2026 Outlook: Flat Sales, Narrower Losses
Management expects global wholesale volume to hold steady at around 5,448 units, roughly flat with 2025. But financial performance is expected to improve. Key drivers include a ramp‑up in high‑margin limited models like the Valhalla (about 500 units planned for the full year), which should lift average selling prices. Meanwhile, a 20% workforce reduction and tighter investment spending are expected to ease cash flow pressure. If free cash flow turns positive in 2026, it would end five consecutive years of financial decline.
DB12 S and Lineup Refresh
The 2026 DB12 S is positioned as a high‑margin GT with 690 horsepower from its newly tuned engine. The V12 Vanquish Volante, meanwhile, adds scarcity value as the final V12 flagship. Together, the two models will lift the brand's price positioning across North America, Europe, and the Middle East—helping offset losses and stabilize profitability.
Electrification Delayed, Fault Tolerance Increased
Aston Martin has trimmed its 2026‑2030 capital expenditure from £2 billion to £1.7 billion, taking a more cautious approach to the pure‑electric platform to avoid capital traps in the still‑immature ultra‑luxury EV space. Backed by Lucid and potential Geely tech resources, the first EV is still expected in the second half of 2026. But given limited demand for ultra‑luxury EVs in the SUV segment, the EV won't be a core profit driver in the near term. The Valhalla, meanwhile, bridges the gap for top customers seeking low‑emission supercars through its plug‑in hybrid system. In the longer term, plug‑in hybrids will expand across the brand's lower‑to‑mid segments.
F1 Team Relationship Reshaped
After selling the naming rights for £50 million, Aston Martin has cut the IP tie with the F1 team, but will retain commercial cooperation on powertrain and underlying F1 technology. With Adrian Newey on board, the brand's aerodynamic design capability is expected to strengthen, and F1's brand premium will continue to be leveraged.

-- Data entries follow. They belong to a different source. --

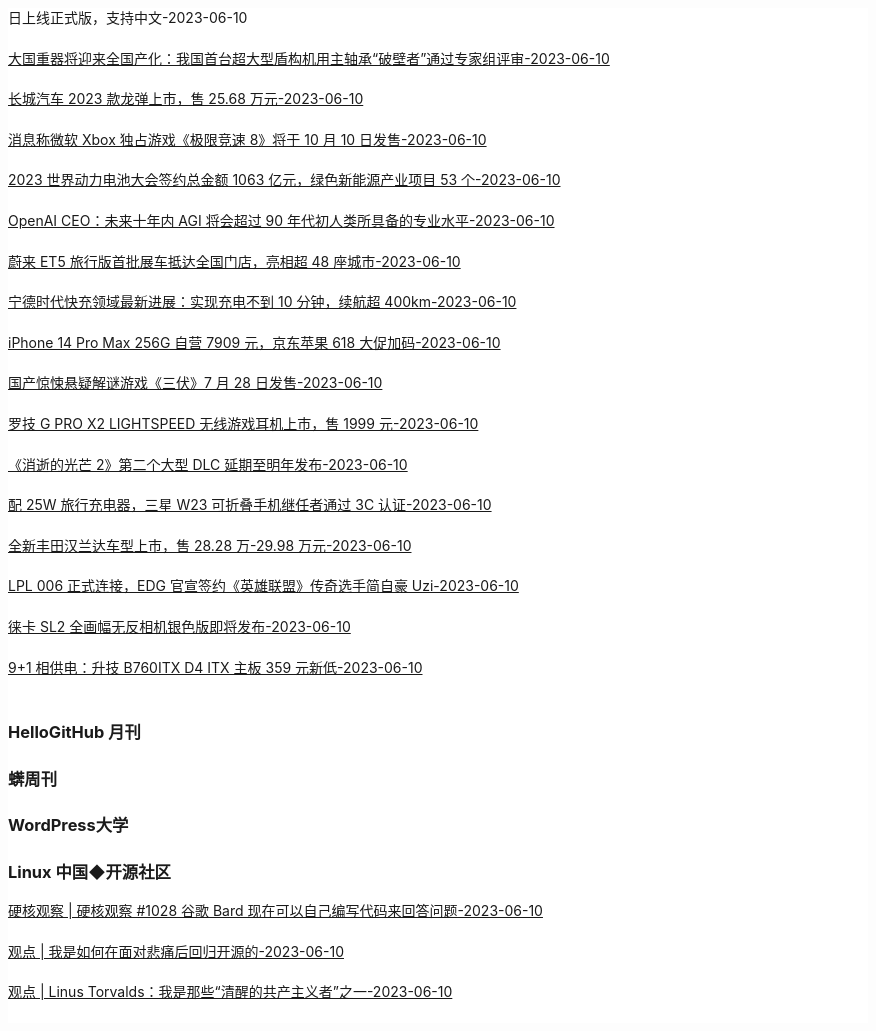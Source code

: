 日上线正式版，支持中文-2023-06-10</a><br/><br/><a target=_blank rel=nofollow href="https://www.ithome.com/0/698/937.htm" >大国重器将迎来全国产化：我国首台超大型盾构机用主轴承“破壁者”通过专家组评审-2023-06-10</a><br/><br/><a target=_blank rel=nofollow href="https://www.ithome.com/0/698/936.htm" >长城汽车 2023 款龙弹上市，售 25.68 万元-2023-06-10</a><br/><br/><a target=_blank rel=nofollow href="https://www.ithome.com/0/698/935.htm" >消息称微软 Xbox 独占游戏《极限竞速 8》将于 10 月 10 日发售-2023-06-10</a><br/><br/><a target=_blank rel=nofollow href="https://www.ithome.com/0/698/934.htm" >2023 世界动力电池大会签约总金额 1063 亿元，绿色新能源产业项目 53 个-2023-06-10</a><br/><br/><a target=_blank rel=nofollow href="https://www.ithome.com/0/698/933.htm" >OpenAI CEO：未来十年内 AGI 将会超过 90 年代初人类所具备的专业水平-2023-06-10</a><br/><br/><a target=_blank rel=nofollow href="https://www.ithome.com/0/698/932.htm" >蔚来 ET5 旅行版首批展车抵达全国门店，亮相超 48 座城市-2023-06-10</a><br/><br/><a target=_blank rel=nofollow href="https://www.ithome.com/0/698/931.htm" >宁德时代快充领域最新进展：实现充电不到 10 分钟，续航超 400km-2023-06-10</a><br/><br/><a target=_blank rel=nofollow href="https://www.ithome.com/0/698/930.htm" >iPhone 14 Pro Max 256G 自营 7909 元，京东苹果 618 大促加码-2023-06-10</a><br/><br/><a target=_blank rel=nofollow href="https://www.ithome.com/0/698/929.htm" >国产惊悚悬疑解谜游戏《三伏》7 月 28 日发售-2023-06-10</a><br/><br/><a target=_blank rel=nofollow href="https://www.ithome.com/0/698/928.htm" >罗技 G PRO X2 LIGHTSPEED 无线游戏耳机上市，售 1999 元-2023-06-10</a><br/><br/><a target=_blank rel=nofollow href="https://www.ithome.com/0/698/927.htm" >《消逝的光芒 2》第二个大型 DLC 延期至明年发布-2023-06-10</a><br/><br/><a target=_blank rel=nofollow href="https://www.ithome.com/0/698/926.htm" >配 25W 旅行充电器，三星 W23 可折叠手机继任者通过 3C 认证-2023-06-10</a><br/><br/><a target=_blank rel=nofollow href="https://www.ithome.com/0/698/925.htm" >全新丰田汉兰达车型上市，售 28.28 万-29.98 万元-2023-06-10</a><br/><br/><a target=_blank rel=nofollow href="https://www.ithome.com/0/698/923.htm" >LPL 006 正式连接，EDG 官宣签约《英雄联盟》传奇选手简自豪 Uzi-2023-06-10</a><br/><br/><a target=_blank rel=nofollow href="https://www.ithome.com/0/698/922.htm" >徕卡 SL2 全画幅无反相机银色版即将发布-2023-06-10</a><br/><br/><a target=_blank rel=nofollow href="https://www.ithome.com/0/698/921.htm" >9+1 相供电：升技 B760ITX D4 ITX 主板 359 元新低-2023-06-10</a><br/><br/>





###  HelloGitHub 月刊







###  蠎周刊







###  WordPress大学







###  Linux 中国◆开源社区

<a target=_blank rel=nofollow href="https://linux.cn/article-15895-1.html?utm_source=rss&utm_medium=rss" >硬核观察 | 硬核观察 #1028 谷歌 Bard 现在可以自己编写代码来回答问题-2023-06-10</a><br/><br/><a target=_blank rel=nofollow href="https://linux.cn/article-15894-1.html?utm_source=rss&utm_medium=rss" >观点 | 我是如何在面对悲痛后回归开源的-2023-06-10</a><br/><br/><a target=_blank rel=nofollow href="https://linux.cn/article-15893-1.html?utm_source=rss&utm_medium=rss" >观点 | Linus Torvalds：我是那些“清醒的共产主义者”之一-2023-06-10</a><br/><br/>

Aston Martin's plight, and the paradox of its century‑old image, echoes Vladimir Nabokov's words: "Elegance is an expensive balance sheet." The huge losses of 2025 sounded a survival alarm for this storied luxury house. Whether it can continue to write the next century of DB5‑like elegance on the screen will depend heavily on Geely's role in deepening its China foothold, and on how high‑net‑worth buyers behave after the end of the zero‑interest‑rate era. If positive operating cash flow doesn't materialize within the next 24 months, Aston Martin may have to face its eighth bankruptcy.